Your answer must be the full set of entries, reproduced exactly.

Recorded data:
+ + + + +
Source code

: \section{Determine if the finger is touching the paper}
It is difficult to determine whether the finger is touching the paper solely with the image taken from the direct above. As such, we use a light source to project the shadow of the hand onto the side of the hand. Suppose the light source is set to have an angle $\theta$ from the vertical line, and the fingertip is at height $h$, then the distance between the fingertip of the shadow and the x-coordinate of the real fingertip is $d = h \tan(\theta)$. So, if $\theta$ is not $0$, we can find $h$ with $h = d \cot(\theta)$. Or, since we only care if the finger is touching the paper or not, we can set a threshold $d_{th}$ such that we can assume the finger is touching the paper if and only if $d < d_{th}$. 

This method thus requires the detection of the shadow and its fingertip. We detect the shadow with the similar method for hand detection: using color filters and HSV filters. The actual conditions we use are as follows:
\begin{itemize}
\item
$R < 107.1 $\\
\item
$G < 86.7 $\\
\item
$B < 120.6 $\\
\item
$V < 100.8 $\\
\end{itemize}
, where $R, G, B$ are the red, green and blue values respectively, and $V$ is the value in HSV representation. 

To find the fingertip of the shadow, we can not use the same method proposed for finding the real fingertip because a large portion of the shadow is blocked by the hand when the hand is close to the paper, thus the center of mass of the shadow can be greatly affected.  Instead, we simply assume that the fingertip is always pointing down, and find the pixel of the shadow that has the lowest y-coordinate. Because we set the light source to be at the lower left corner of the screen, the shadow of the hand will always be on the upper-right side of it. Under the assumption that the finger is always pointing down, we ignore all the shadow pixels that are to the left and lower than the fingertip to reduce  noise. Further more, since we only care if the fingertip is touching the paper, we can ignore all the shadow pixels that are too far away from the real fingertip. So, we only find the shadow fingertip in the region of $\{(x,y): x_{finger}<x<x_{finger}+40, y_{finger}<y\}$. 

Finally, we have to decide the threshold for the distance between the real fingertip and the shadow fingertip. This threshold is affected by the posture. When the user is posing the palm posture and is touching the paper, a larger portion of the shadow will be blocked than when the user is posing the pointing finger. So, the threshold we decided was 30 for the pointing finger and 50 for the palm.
+ + + + +
Written reply:
Source code

: \section{Determine if the finger is touching the paper}
It is difficult to determine whether the finger is touching the paper solely with the image taken from the direct above. As such, we use a light source to project the shadow of the hand onto the side of the hand. Suppose the light source is set to have an angle $\theta$ from the vertical line, and the fingertip is at height $h$, then the distance between the fingertip of the shadow and the x-coordinate of the real fingertip is $d = h \tan(\theta)$. So, if $\theta$ is not $0$, we can find $h$ with $h = d \cot(\theta)$. Or, since we only care if the finger is touching the paper or not, we can set a threshold $d_{th}$ such that we can assume the finger is touching the paper if and only if $d < d_{th}$. 

This method thus requires the detection of the shadow and its fingertip. We detect the shadow with the similar method for hand detection: using color filters and HSV filters. The actual conditions we use are as follows:
\begin{itemize}
\item
$R < 107.1 $\\
\item
$G < 86.7 $\\
\item
$B < 120.6 $\\
\item
$V < 100.8 $\\
\end{itemize}
, where $R, G, B$ are the red, green and blue values respectively, and $V$ is the value in HSV representation. 

To find the fingertip of the shadow, we can not use the same method proposed for finding the real fingertip because a large portion of the shadow is blocked by the hand when the hand is close to the paper, thus the center of mass of the shadow can be greatly affected.  Instead, we simply assume that the fingertip is always pointing down, and find the pixel of the shadow that has the lowest y-coordinate. Because we set the light source to be at the lower left corner of the screen, the shadow of the hand will always be on the upper-right side of it. Under the assumption that the finger is always pointing down, we ignore all the shadow pixels that are to the left and lower than the fingertip to reduce  noise. Further more, since we only care if the fingertip is touching the paper, we can ignore all the shadow pixels that are too far away from the real fingertip. So, we only find the shadow fingertip in the region of $\{(x,y): x_{finger}<x<x_{finger}+40, y_{finger}<y\}$. 

Finally, we have to decide the threshold for the distance between the real fingertip and the shadow fingertip. This threshold is affected by the posture. When the user is posing the palm posture and is touching the paper, a larger portion of the shadow will be blocked than when the user is posing the pointing finger. So, the threshold we decided was 30 for the pointing finger and 50 for the palm.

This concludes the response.